| Exercise aim |
In your copy, leave out all pictures and reproduce every entry exactly.

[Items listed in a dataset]

........

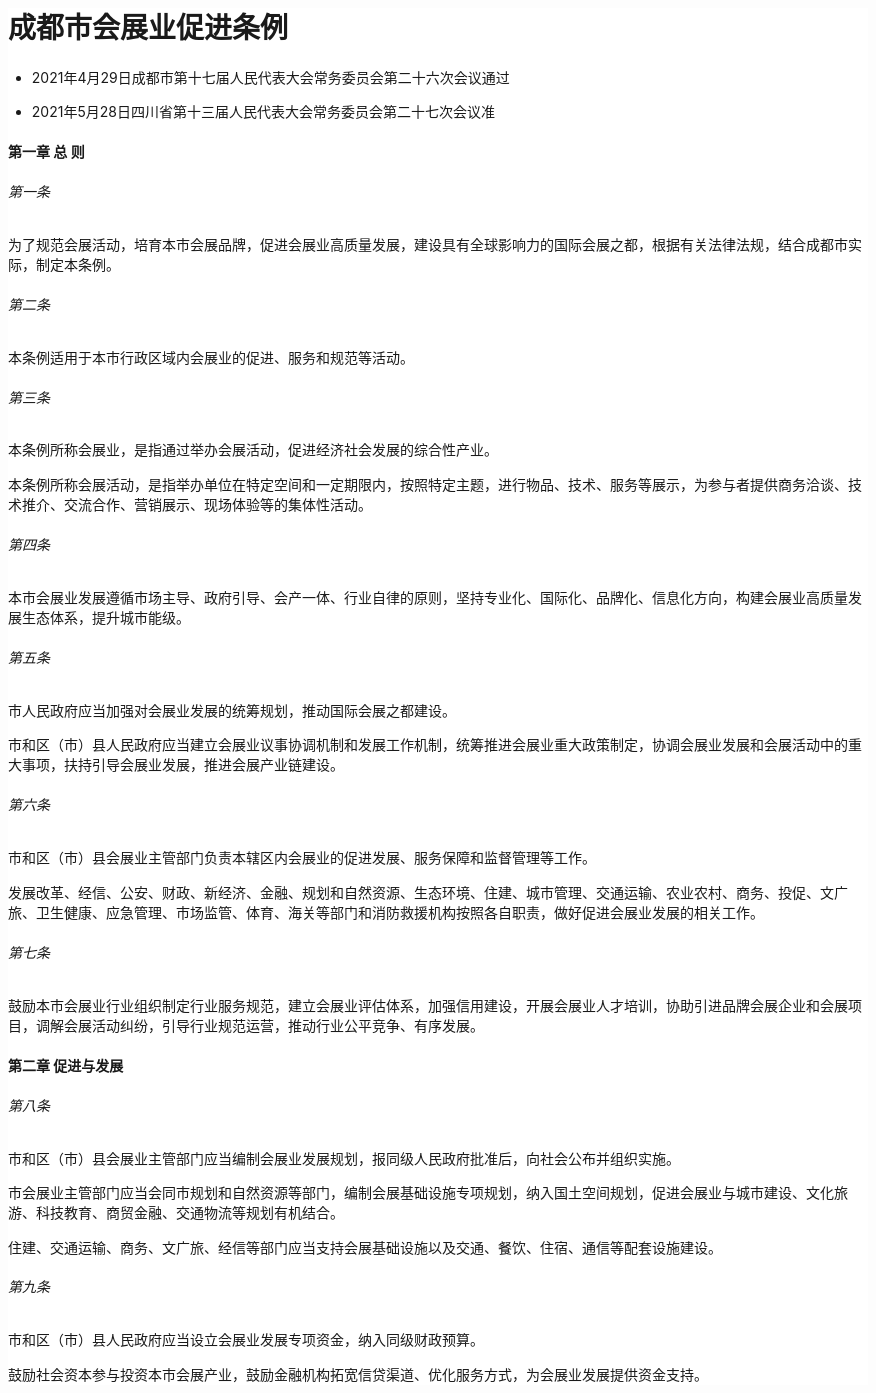 # 成都市会展业促进条例

- 2021年4月29日成都市第十七届人民代表大会常务委员会第二十六次会议通过

- 2021年5月28日四川省第十三届人民代表大会常务委员会第二十七次会议准



#### 第一章 总 则

###### 第一条

为了规范会展活动，培育本市会展品牌，促进会展业高质量发展，建设具有全球影响力的国际会展之都，根据有关法律法规，结合成都市实际，制定本条例。

###### 第二条

本条例适用于本市行政区域内会展业的促进、服务和规范等活动。

###### 第三条

本条例所称会展业，是指通过举办会展活动，促进经济社会发展的综合性产业。

本条例所称会展活动，是指举办单位在特定空间和一定期限内，按照特定主题，进行物品、技术、服务等展示，为参与者提供商务洽谈、技术推介、交流合作、营销展示、现场体验等的集体性活动。

###### 第四条

本市会展业发展遵循市场主导、政府引导、会产一体、行业自律的原则，坚持专业化、国际化、品牌化、信息化方向，构建会展业高质量发展生态体系，提升城市能级。

###### 第五条

市人民政府应当加强对会展业发展的统筹规划，推动国际会展之都建设。

市和区（市）县人民政府应当建立会展业议事协调机制和发展工作机制，统筹推进会展业重大政策制定，协调会展业发展和会展活动中的重大事项，扶持引导会展业发展，推进会展产业链建设。

###### 第六条

市和区（市）县会展业主管部门负责本辖区内会展业的促进发展、服务保障和监督管理等工作。

发展改革、经信、公安、财政、新经济、金融、规划和自然资源、生态环境、住建、城市管理、交通运输、农业农村、商务、投促、文广旅、卫生健康、应急管理、市场监管、体育、海关等部门和消防救援机构按照各自职责，做好促进会展业发展的相关工作。

###### 第七条

鼓励本市会展业行业组织制定行业服务规范，建立会展业评估体系，加强信用建设，开展会展业人才培训，协助引进品牌会展企业和会展项目，调解会展活动纠纷，引导行业规范运营，推动行业公平竞争、有序发展。

#### 第二章 促进与发展

###### 第八条

市和区（市）县会展业主管部门应当编制会展业发展规划，报同级人民政府批准后，向社会公布并组织实施。

市会展业主管部门应当会同市规划和自然资源等部门，编制会展基础设施专项规划，纳入国土空间规划，促进会展业与城市建设、文化旅游、科技教育、商贸金融、交通物流等规划有机结合。

住建、交通运输、商务、文广旅、经信等部门应当支持会展基础设施以及交通、餐饮、住宿、通信等配套设施建设。

###### 第九条

市和区（市）县人民政府应当设立会展业发展专项资金，纳入同级财政预算。

鼓励社会资本参与投资本市会展产业，鼓励金融机构拓宽信贷渠道、优化服务方式，为会展业发展提供资金支持。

........

| Answer |
 # 成都市会展业促进条例

- 2021年4月29日成都市第十七届人民代表大会常务委员会第二十六次会议通过

- 2021年5月28日四川省第十三届人民代表大会常务委员会第二十七次会议准



#### 第一章 总 则

###### 第一条

为了规范会展活动，培育本市会展品牌，促进会展业高质量发展，建设具有全球影响力的国际会展之都，根据有关法律法规，结合成都市实际，制定本条例。

###### 第二条

本条例适用于本市行政区域内会展业的促进、服务和规范等活动。

###### 第三条

本条例所称会展业，是指通过举办会展活动，促进经济社会发展的综合性产业。

本条例所称会展活动，是指举办单位在特定空间和一定期限内，按照特定主题，进行物品、技术、服务等展示，为参与者提供商务洽谈、技术推介、交流合作、营销展示、现场体验等的集体性活动。

###### 第四条

本市会展业发展遵循市场主导、政府引导、会产一体、行业自律的原则，坚持专业化、国际化、品牌化、信息化方向，构建会展业高质量发展生态体系，提升城市能级。

###### 第五条

市人民政府应当加强对会展业发展的统筹规划，推动国际会展之都建设。

市和区（市）县人民政府应当建立会展业议事协调机制和发展工作机制，统筹推进会展业重大政策制定，协调会展业发展和会展活动中的重大事项，扶持引导会展业发展，推进会展产业链建设。

###### 第六条

市和区（市）县会展业主管部门负责本辖区内会展业的促进发展、服务保障和监督管理等工作。

发展改革、经信、公安、财政、新经济、金融、规划和自然资源、生态环境、住建、城市管理、交通运输、农业农村、商务、投促、文广旅、卫生健康、应急管理、市场监管、体育、海关等部门和消防救援机构按照各自职责，做好促进会展业发展的相关工作。

###### 第七条

鼓励本市会展业行业组织制定行业服务规范，建立会展业评估体系，加强信用建设，开展会展业人才培训，协助引进品牌会展企业和会展项目，调解会展活动纠纷，引导行业规范运营，推动行业公平竞争、有序发展。

#### 第二章 促进与发展

###### 第八条

市和区（市）县会展业主管部门应当编制会展业发展规划，报同级人民政府批准后，向社会公布并组织实施。

市会展业主管部门应当会同市规划和自然资源等部门，编制会展基础设施专项规划，纳入国土空间规划，促进会展业与城市建设、文化旅游、科技教育、商贸金融、交通物流等规划有机结合。

住建、交通运输、商务、文广旅、经信等部门应当支持会展基础设施以及交通、餐饮、住宿、通信等配套设施建设。

###### 第九条

市和区（市）县人民政府应当设立会展业发展专项资金，纳入同级财政预算。

鼓励社会资本参与投资本市会展产业，鼓励金融机构拓宽信贷渠道、优化服务方式，为会展业发展提供资金支持。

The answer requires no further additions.